In times of stress, people tend to react in one of two ways : either by over-functioning or by activating maximum speed to solve all problems; or due to insufficient work and freezing to such an extent that they cannot cope with what is happening. None of these answers are perfect, as the over-functionaler is prone to burnout, while the inferior employee often struggles to cope with even minor obstacles.

And when both insufficient and excessive functionality respond to the same stressful situation, it can cause intense tension in the relationship. If one person processes all the details while the other person is frozen, it threatens to create a dynamic in which one person begins to resent doing all the work, while the other person feels excluded from the process.

Both over-functioning and under-functioning in response to stress can cause problems.

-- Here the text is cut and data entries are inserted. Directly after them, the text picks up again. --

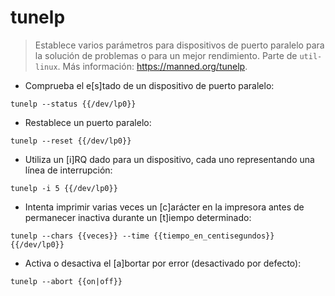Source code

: # tunelp

> Establece varios parámetros para dispositivos de puerto paralelo para la solución de problemas o para un mejor rendimiento.
> Parte de `util-linux`.
> Más información: <https://manned.org/tunelp>.

- Comprueba el e[s]tado de un dispositivo de puerto paralelo:

`tunelp --status {{/dev/lp0}}`

- Restablece un puerto paralelo:

`tunelp --reset {{/dev/lp0}}`

- Utiliza un [i]RQ dado para un dispositivo, cada uno representando una línea de interrupción:

`tunelp -i 5 {{/dev/lp0}}`

- Intenta imprimir varias veces un [c]arácter en la impresora antes de permanecer inactiva durante un [t]iempo determinado:

`tunelp --chars {{veces}} --time {{tiempo_en_centisegundos}} {{/dev/lp0}}`

- Activa o desactiva el [a]bortar por error (desactivado por defecto):

`tunelp --abort {{on|off}}`

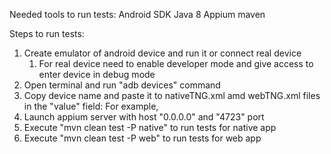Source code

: Needed tools to run tests:
Android SDK
Java 8
Appium
maven

Steps to run tests:
1. Create emulator of android device and run it or connect real device
   1. For real device need to enable developer mode and give access to enter device in debug mode
2. Open terminal and run "adb devices" command
3. Copy device name and paste it to nativeTNG.xml amd webTNG.xml files in the "value" field:
    For example, <parameter name="deviceName" value="{deviceName}"></parameter>
4. Launch appium server with host "0.0.0.0" and "4723" port
5. Execute "mvn clean test -P native" to run tests for native app
6. Execute "mvn clean test -P web" to run tests for web app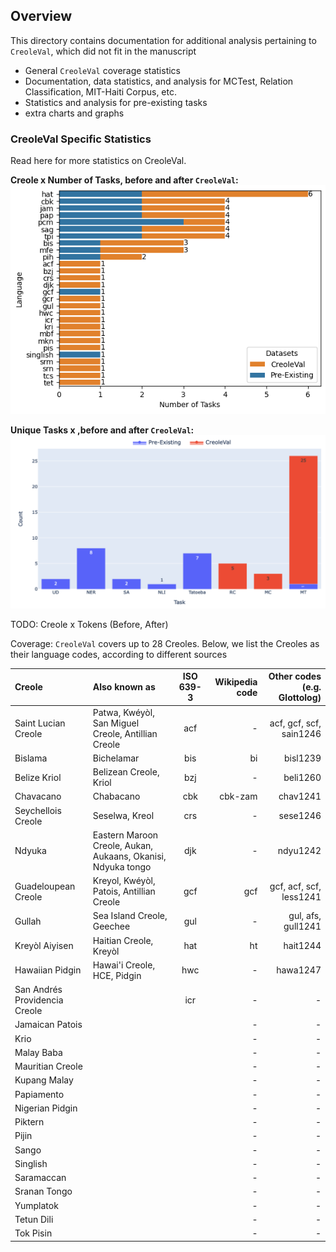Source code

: ## Overview

This directory contains documentation for additional analysis pertaining to `CreoleVal`, which did not fit in the manuscript

* General `CreoleVal` coverage statistics
* Documentation, data statistics, and analysis for MCTest, Relation Classification, MIT-Haiti Corpus, etc. 
* Statistics and analysis for pre-existing tasks 
* extra charts and graphs

### CreoleVal Specific Statistics

Read here for more statistics on CreoleVal.

**Creole x Number of Tasks, before and after `CreoleVal`:**
![Number of tasks for Creoles](images/languages_by_task_num.png)

**Unique Tasks x ,before and after `CreoleVal`:**
![Different tasks](images/task_coverage.png)

TODO: Creole x Tokens (Before, After)


Coverage: `CreoleVal` covers up to 28 Creoles. 
Below, we list the Creoles as their language codes, according to different sources

| Creole                        | Also known as                                                                            | ISO 639-3 | Wikipedia code | Other codes (e.g. Glottolog) |
|:------------------------------|:-----------------------------------------------------------------------------------------|:---------:|---------------:|-----------------------------:| 
| Saint Lucian Creole           | Patwa, Kwéyòl, San Miguel Creole, Antillian Creole                                       |    acf    |              - |      acf, gcf, scf, sain1246 |
| Bislama                       | Bichelamar                                                                               |    bis    |             bi |                     bisl1239 |
| Belize Kriol                  | Belizean Creole, Kriol                                                                   |    bzj    |              - |                     beli1260 |  
| Chavacano                     | Chabacano                                                                                |    cbk    |        cbk-zam |                     chav1241 |
| Seychellois Creole            | Seselwa, Kreol                                                                           |    crs    |              - |                     sese1246 |
| Ndyuka                        | Eastern Maroon Creole, Aukan,  Aukaans, Okanisi, Ndyuka tongo                            |    djk    |              - |                     ndyu1242 |
| Guadeloupean Creole           | Kreyol, Kwéyòl, Patois, Antillian Creole                                                 |    gcf    |            gcf |      gcf, acf, scf, less1241 |
| Gullah                        | Sea Island Creole, Geechee                                                               |    gul    |              - |           gul, afs, gull1241 |
| Kreyòl Aiyisen                | Haitian Creole, Kreyòl                                                                   |    hat    |             ht |                     hait1244 |
| Hawaiian Pidgin               | Hawai'i Creole, HCE, Pidgin                                                              |    hwc    |              - |                     hawa1247 |
| San Andrés Providencia Creole |                                                                                          |    icr    |              - |                            - |
| Jamaican Patois               |                                                                                          |           |              - |                            - |
| Krio                          |                                                                                          |           |              - |                            - |
| Malay Baba                    |                                                                                          |           |              - |                            - |
| Mauritian Creole              |                                                                                          |           |              - |                            - |
| Kupang Malay                  |                                                                                          |           |              - |                            - |
| Papiamento                    |                                                                                          |           |              - |                            - |
| Nigerian Pidgin               |                                                                                          |           |              - |                            - |
| Piktern                       |                                                                                          |           |              - |                            - |
| Pijin                         |                                                                                          |           |              - |                            - |
| Sango                         |                                                                                          |           |              - |                            - |
| Singlish                      |                                                                                          |           |              - |                            - |
| Saramaccan                    |                                                                                          |           |              - |                            - |
| Sranan Tongo                  |                                                                                          |           |              - |                            - |
| Yumplatok                     |                                                                                          |           |              - |                            - |
| Tetun Dili                    |                                                                                          |           |              - |                            - |
| Tok Pisin                     |                                                                                          |           |              - |                            - |

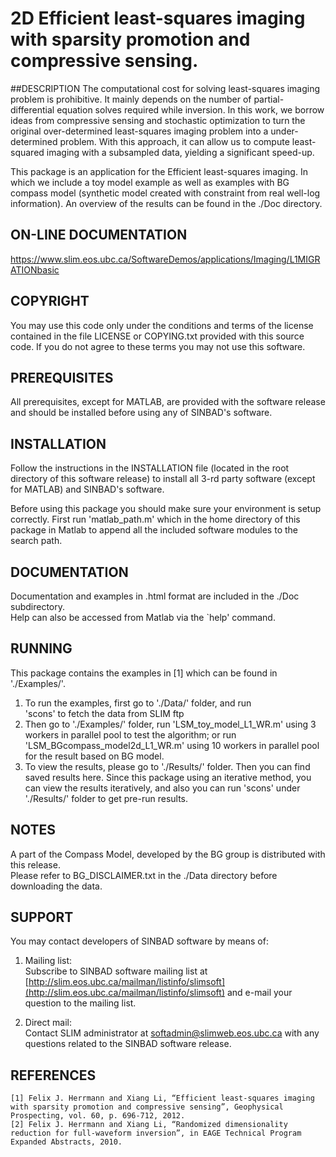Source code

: # 2D Efficient least-squares imaging with sparsity promotion and compressive sensing.

##DESCRIPTION
The computational cost for solving least-squares imaging problem is prohibitive. 
	It mainly depends on the number of partial-differential equation solves required 
	while inversion. In this work, we borrow ideas from compressive sensing and 
	stochastic optimization to turn the original over-determined least-squares 
	imaging problem into a under-determined problem. With this approach, it can 
	allow us to compute least-squared imaging with a subsampled data, yielding a 
	significant speed-up.

This package is an application for the Efficient least-squares imaging. In 
	which we include a toy model example as well as examples with BG compass model 
	(synthetic model created with constraint from real well-log information).
    An overview of the results can be found in the ./Doc directory.
## ON-LINE DOCUMENTATION
<https://www.slim.eos.ubc.ca/SoftwareDemos/applications/Imaging/L1MIGRATIONbasic>
## COPYRIGHT
You may use this code only under the conditions and terms of the
license contained in the file LICENSE or COPYING.txt provided with
this source code. If you do not agree to these terms you may not
use this software.
## PREREQUISITES
All prerequisites, except for MATLAB, are provided with the
software release and should be installed before using any of
SINBAD's software.
## INSTALLATION
Follow the instructions in the INSTALLATION file (located in the
root directory of this software release) to install all 3-rd party
software (except for MATLAB) and SINBAD's software.
	
Before using this package you should make sure your environment is
setup correctly. First run 'matlab\_path.m' which in the home directory
of this package in Matlab to append all the included software 
modules to the search path.
## DOCUMENTATION
Documentation and examples in .html format are included in the ./Doc subdirectory.<br />
Help can also be accessed from Matlab via the `help' command.
## RUNNING
This package contains the examples in [1] which can be found in './Examples/'. <br />

1. To run the examples, first go to './Data/' folder, and run<br />
		'scons' to fetch the data from SLIM ftp
2. Then go to './Examples/' folder, run 'LSM_toy_model_L1_WR.m' using 3 workers in
                parallel pool to test the algorithm;
                or run 'LSM_BGcompass_model2d_L1_WR.m' using 10 workers in parallel pool
                for the result based on BG model.
3. To view the results, please go to './Results/' folder. Then
		you can find saved results here. Since this package using an
		iterative method, you can view the results iteratively, and also
		you can run 'scons' under './Results/' folder to get pre-run results.
		
## NOTES
A part of the Compass Model, developed by the BG group is distributed
with this release.<br />
Please refer to BG_DISCLAIMER.txt in the ./Data directory before
downloading the data.
## SUPPORT
You may contact developers of SINBAD software by means of:	

1. Mailing list:<br />
Subscribe to SINBAD software mailing list at [http://slim.eos.ubc.ca/mailman/listinfo/slimsoft](http://slim.eos.ubc.ca/mailman/listinfo/slimsoft) 
and e-mail your question to the mailing list.

2. Direct mail:<br />
Contact SLIM administrator at [softadmin@slimweb.eos.ubc.ca](softadmin@slimweb.eos.ubc.ca) with any
questions related to the SINBAD software release.

## REFERENCES
	[1] Felix J. Herrmann and Xiang Li, “Efficient least-squares imaging with sparsity promotion and compressive sensing”, Geophysical Prospecting, vol. 60, p. 696-712, 2012.
	[2] Felix J. Herrmann and Xiang Li, “Randomized dimensionality reduction for full-waveform inversion”, in EAGE Technical Program Expanded Abstracts, 2010.
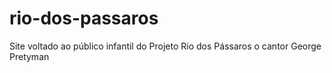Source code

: # rio-dos-passaros
Site voltado ao público infantil do Projeto Rio dos Pássaros o cantor George Pretyman

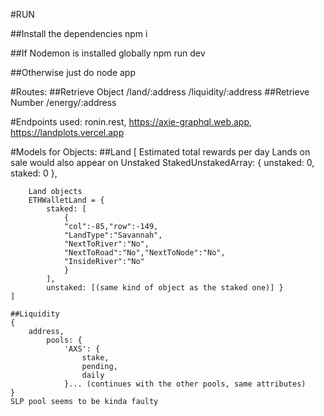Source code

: #RUN

##Install the dependencies
    npm i

##If Nodemon is installed globally
    npm run dev

##Otherwise just do
    node app

#Routes:
    ##Retrieve Object
        /land/:address
        /liquidity/:address
    ##Retrieve Number
        /energy/:address

#Endpoints used:
    ronin.rest,
    https://axie-graphql.web.app,
    https://landplots.vercel.app


#Models for Objects:
    ##Land
    [
        Estimated total rewards per day
        Lands on sale would also appear on Unstaked
        StakedUnstakedArray: { unstaked: 0, staked: 0 },
        
        Land objects
        ETHWalletLand = { 
            staked: [
                {
                "col":-85,"row":-149,
                "LandType":"Savannah",
                "NextToRiver":"No",
                "NextToRoad":"No","NextToNode":"No",
                "InsideRiver":"No"
                }
            ],
            unstaked: [(same kind of object as the staked one)] }
    ]

    ##Liquidity
    {
        address,
            pools: {
                'AXS': {
                    stake,
                    pending,
                    daily
                }... (continues with the other pools, same attributes)
    }
    SLP pool seems to be kinda faulty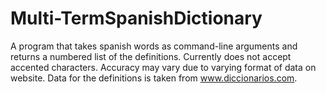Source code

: Multi-TermSpanishDictionary
===========================

A program that takes spanish words as command-line arguments and returns a numbered list of the definitions.  Currently does not accept accented characters.  Accuracy may vary due to varying format of data on website.  Data for the definitions is taken from www.diccionarios.com.
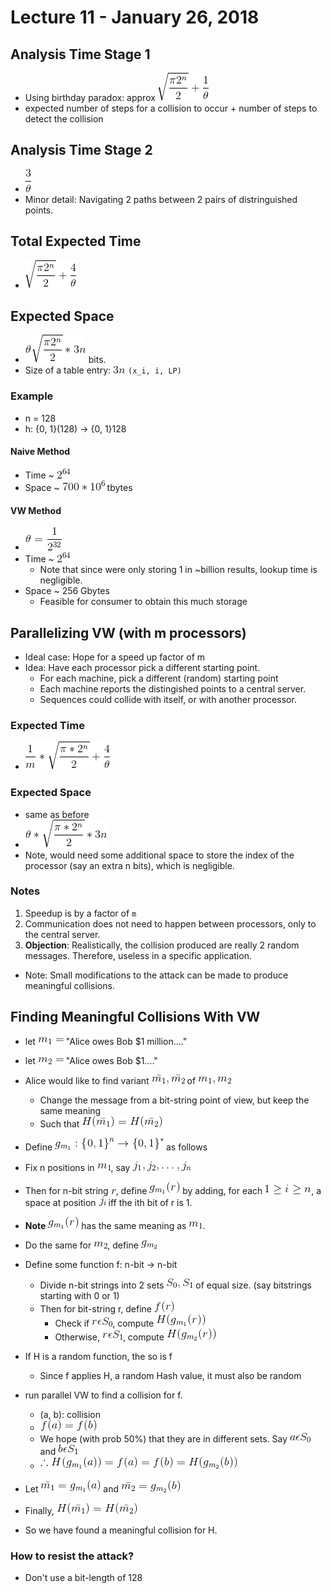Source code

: # Lecture 11 - January 26, 2018

## Analysis Time Stage 1
- Using birthday paradox: approx ![latex-698525dd-31d9-4c6d-b968-1fe19cdb70f8](data/lecture11/latex-698525dd-31d9-4c6d-b968-1fe19cdb70f8.png)
- expected number of steps for a collision to occur + number of steps to detect the collision

## Analysis Time Stage 2
- ![latex-8cf7d210-e626-4978-afe0-6698eac6d86a](data/lecture11/latex-8cf7d210-e626-4978-afe0-6698eac6d86a.png)
- Minor detail: Navigating 2 paths between 2 pairs of distringuished points.

## Total Expected Time
- ![latex-6c47d2f6-5f07-4a64-bee0-61599d426529](data/lecture11/latex-6c47d2f6-5f07-4a64-bee0-61599d426529.png)

## Expected Space
- ![latex-378eb5f9-2e1f-4d5f-96f6-ec2c63a1e787](data/lecture11/latex-378eb5f9-2e1f-4d5f-96f6-ec2c63a1e787.png) bits.
- Size of a table entry: ![latex-9d28e573-e171-4a5e-a2ff-4c2a1e431be0](data/lecture11/latex-9d28e573-e171-4a5e-a2ff-4c2a1e431be0.png) `(x_i, i, LP)`

### Example
- n = 128
- h: {0, 1}(128) -> {0, 1}128

#### Naive Method
- Time ~ ![latex-24aacf10-1aa5-4bb1-a9cf-d660531cfb1d](data/lecture11/latex-24aacf10-1aa5-4bb1-a9cf-d660531cfb1d.png)
- Space ~ ![latex-df933939-cd37-4ba3-b8eb-7e1010b3cbd9](data/lecture11/latex-df933939-cd37-4ba3-b8eb-7e1010b3cbd9.png) tbytes

#### VW Method
- ![latex-b4231f05-3751-4c5a-9006-ebad5bb1ec57](data/lecture11/latex-b4231f05-3751-4c5a-9006-ebad5bb1ec57.png)
- Time ~ ![latex-96199f35-3f58-48be-a9f9-b156379ceff6](data/lecture11/latex-96199f35-3f58-48be-a9f9-b156379ceff6.png)
  - Note that since were only storing 1 in ~billion results, lookup time is negligible.
- Space ~ 256 Gbytes
  - Feasible for consumer to obtain this much storage

## Parallelizing VW (with m processors)
- Ideal case: Hope for a speed up factor of m
- Idea: Have each processor pick a different starting point.
  - For each machine, pick a different (random) starting point
  - Each machine reports the distingished points to a central server.
  - Sequences could collide with itself, or with another processor.

### Expected Time
- ![latex-aa3d0df7-3469-4f0c-8b3f-f95a362bb4c9](data/lecture11/latex-aa3d0df7-3469-4f0c-8b3f-f95a362bb4c9.png)

### Expected Space
- same as before
- ![latex-0b512b46-bd94-4850-85cc-81c2d90ada30](data/lecture11/latex-0b512b46-bd94-4850-85cc-81c2d90ada30.png)
- Note, would need some additional space to store the index of the processor (say an extra n bits), which is negligible.

### Notes
1. Speedup is by a factor of `m`
2. Communication does not need to happen between processors, only to the central server.
3. **Objection**: Realistically, the collision produced are really 2 random messages. Therefore, useless in a specific application.
  - Note: Small modifications to the attack can be made to produce meaningful collisions.

## Finding Meaningful Collisions With VW

- let ![latex-95d8b241-466e-4d6b-ba9c-dc7a225a21bb](data/lecture11/latex-95d8b241-466e-4d6b-ba9c-dc7a225a21bb.png) "Alice owes Bob $1 million...."
- let ![latex-8f2f68de-ddcd-4cd5-927a-2bbd9d7a0bc8](data/lecture11/latex-8f2f68de-ddcd-4cd5-927a-2bbd9d7a0bc8.png) "Alice owes Bob $1...."
- Alice would like to find variant ![latex-be3b9ac6-fe2c-40e2-99f7-f57d79a9a63b](data/lecture11/latex-be3b9ac6-fe2c-40e2-99f7-f57d79a9a63b.png) of ![latex-541aef3d-e7fe-4802-8fa6-ecf3561ae62e](data/lecture11/latex-541aef3d-e7fe-4802-8fa6-ecf3561ae62e.png)
  - Change the message from a bit-string point of view, but keep the same meaning
  - Such that ![latex-2ded9e6b-61a0-4ce9-9c72-c95a9352498f](data/lecture11/latex-2ded9e6b-61a0-4ce9-9c72-c95a9352498f.png)

- Define ![latex-e0998b87-3f7c-44b7-8bcf-55fe12051adb](data/lecture11/latex-e0998b87-3f7c-44b7-8bcf-55fe12051adb.png) as follows
- Fix n positions in ![latex-6258b63e-0ce1-4285-b7b3-fb69eefb7096](data/lecture11/latex-6258b63e-0ce1-4285-b7b3-fb69eefb7096.png), say ![latex-ab1da190-122d-4d01-b275-ad30a55d846c](data/lecture11/latex-ab1da190-122d-4d01-b275-ad30a55d846c.png)
- Then for n-bit string ![latex-4b1a8412-f355-4398-a0c4-de01355da6b6](data/lecture11/latex-4b1a8412-f355-4398-a0c4-de01355da6b6.png), define ![latex-7d275d6b-4f95-4cdb-80c9-d3508a56d7ac](data/lecture11/latex-7d275d6b-4f95-4cdb-80c9-d3508a56d7ac.png) by adding, for each ![latex-46da1212-3a86-41ba-b7aa-431941815955](data/lecture11/latex-46da1212-3a86-41ba-b7aa-431941815955.png), a space at position ![latex-54231794-d92a-46fe-8e35-ce2e99a613ac](data/lecture11/latex-54231794-d92a-46fe-8e35-ce2e99a613ac.png) iff the ith bit of r is 1.
- **Note** ![latex-84c5547c-d8e0-4493-b412-ff8f427281d5](data/lecture11/latex-84c5547c-d8e0-4493-b412-ff8f427281d5.png) has the same meaning as ![latex-eb3e24b6-265a-4d98-9b58-65b200bdf392](data/lecture11/latex-eb3e24b6-265a-4d98-9b58-65b200bdf392.png).
- Do the same for ![latex-c2660d14-5b66-4c23-b015-758b70fffd9d](data/lecture11/latex-c2660d14-5b66-4c23-b015-758b70fffd9d.png), define ![latex-ec8f14c3-c82d-4848-82da-e44a6a9fad79](data/lecture11/latex-ec8f14c3-c82d-4848-82da-e44a6a9fad79.png)
- Define some function f: n-bit -> n-bit
  - Divide n-bit strings into 2 sets ![latex-7e0599fd-8dea-482b-8f0e-f0ad78498424](data/lecture11/latex-7e0599fd-8dea-482b-8f0e-f0ad78498424.png) of equal size. (say bitstrings starting with 0 or 1)
  - Then for bit-string r, define ![latex-1cb82a81-0491-4c8e-87cd-0eab8ebc647b](data/lecture11/latex-1cb82a81-0491-4c8e-87cd-0eab8ebc647b.png)
    - Check if ![latex-d4684dd0-0d1e-43eb-b5a8-84f620fc59ae](data/lecture11/latex-d4684dd0-0d1e-43eb-b5a8-84f620fc59ae.png), compute ![latex-6df7c7c0-0f86-4dd3-94ce-ff4d63250671](data/lecture11/latex-6df7c7c0-0f86-4dd3-94ce-ff4d63250671.png)
    - Otherwise, ![latex-ccc52dc2-b733-4c48-929a-ed378bfa922d](data/lecture11/latex-ccc52dc2-b733-4c48-929a-ed378bfa922d.png), compute ![latex-abef5a44-ab56-4607-907c-24a7d3744536](data/lecture11/latex-abef5a44-ab56-4607-907c-24a7d3744536.png)
- If H is a random function, the so is f
  - Since f applies H, a random Hash value, it must also be random
- run parallel VW to find a collision for f.
  - (a, b): collision
  - ![latex-6afea2d7-fdca-44a6-871a-3f63da71a7cb](data/lecture11/latex-6afea2d7-fdca-44a6-871a-3f63da71a7cb.png)
  - We hope (with prob 50%) that they are in different sets. Say ![latex-fa2b58c6-ca9e-4f34-b274-7c7f9b5d665b](data/lecture11/latex-fa2b58c6-ca9e-4f34-b274-7c7f9b5d665b.png) and ![latex-a330dacd-a2b4-4689-84e7-0f85ac9e556d](data/lecture11/latex-a330dacd-a2b4-4689-84e7-0f85ac9e556d.png)
  - ![latex-d69ca4ac-691b-431d-9d10-92998c674b2a](data/lecture11/latex-d69ca4ac-691b-431d-9d10-92998c674b2a.png)
- Let ![latex-8d9b28da-6ec5-455f-a61e-dd1161fa436f](data/lecture11/latex-8d9b28da-6ec5-455f-a61e-dd1161fa436f.png) and ![latex-58e83c01-f251-4913-8d09-d90504b11f3a](data/lecture11/latex-58e83c01-f251-4913-8d09-d90504b11f3a.png)
- Finally, ![latex-a1e82a8c-de60-4877-8d6f-6aa982de8a54](data/lecture11/latex-a1e82a8c-de60-4877-8d6f-6aa982de8a54.png)
- So we have found a meaningful collision for H.

### How to resist the attack?
- Don't use a bit-length of 128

As Amanda White , founder and clinical director of the Women’s Therapy Center in Philadelphia, recently told Shape :

“Over-functionalists are more likely to be parents, guardians, or bosses because they are responsible for them in terms of responsibility. They are also more likely to be perfectionists and struggle to ask for help or set boundaries. If you think of it in the context of a team project, super-functionalists are people who lead the team and often end up doing most of the project themselves because they don’t trust others. Underworked people tolerate this behavior because they are happy to sit back and let someone else do most of the work. ”

As White also points out, although the instinct of a non-working person is to avoid taking action to alleviate a stressful situation, the more they do that, the more anxious they become. If the over-functioner does all the work for him, the resulting dynamics can be equally unhealthy for the over-functioner as well as the under-functioning.

How to deal with your stress response

If you find yourself falling into one of these patterns in response to stress, you can use the following five strategies .

Pay attention to your triggers

The first step to stress management is to identify triggers . Triggers can be both internal and external. Some external triggers include major life changes, factors in your environment, unpredictable events, workplace problems, social problems, and traumatic events. Internal triggers can be your fears, feelings of insecurity and indecision, as well as a lack of control over the situation, as well as managing your own expectations.

Breathe

Breathing exercises can help your body relax , even if you are not healthy at all. Plus, they don’t take up a lot of your day, which means they can be a quick technique to help you release stress during particularly stressful times.

You can try several different breathing exercises . The most basic exercise is belly breathing, where you either sit down or lie flat, inhaling through your nose and exhaling through your mouth, allowing your belly to move in and out while your chest remains still.

Test Self-Compassion

Self- compassion is showing self- compassion , which can be especially important when you are under stress. While you may not always have control over your stressors, you can learn to acknowledge what is happening, recognize your emotional response to it, and find a way to deal with the situation that gives you what you need – without resorting to self-blame or self-blame. blame. When life gets stressful, piling up self-accusations or self-accusations will only make things worse.

Reset your expectations

Sometimes changing your expectations is enough to reduce stress. If you worry too much about every little thing, reevaluate what you are doing to determine what is absolutely necessary and what can be changed or eliminated. Deadlines can be shifted, projects can be changed, and less important priorities can often be eliminated or delegated.

Chat with others

We all crave connection. This is what makes us human. When you’re under stress, connecting with the right people can be a way to ground yourself as well as realign stressors. For disabled people, companionship can help them build resilience and help them function even in the face of stress. For overly functional people, interacting with people can help ground them by offering a little peace of mind, even when their instincts are struggling.

Whatever your reaction to stress, it is important to find a balance between doing too much or too little, because that will only make the situation worse.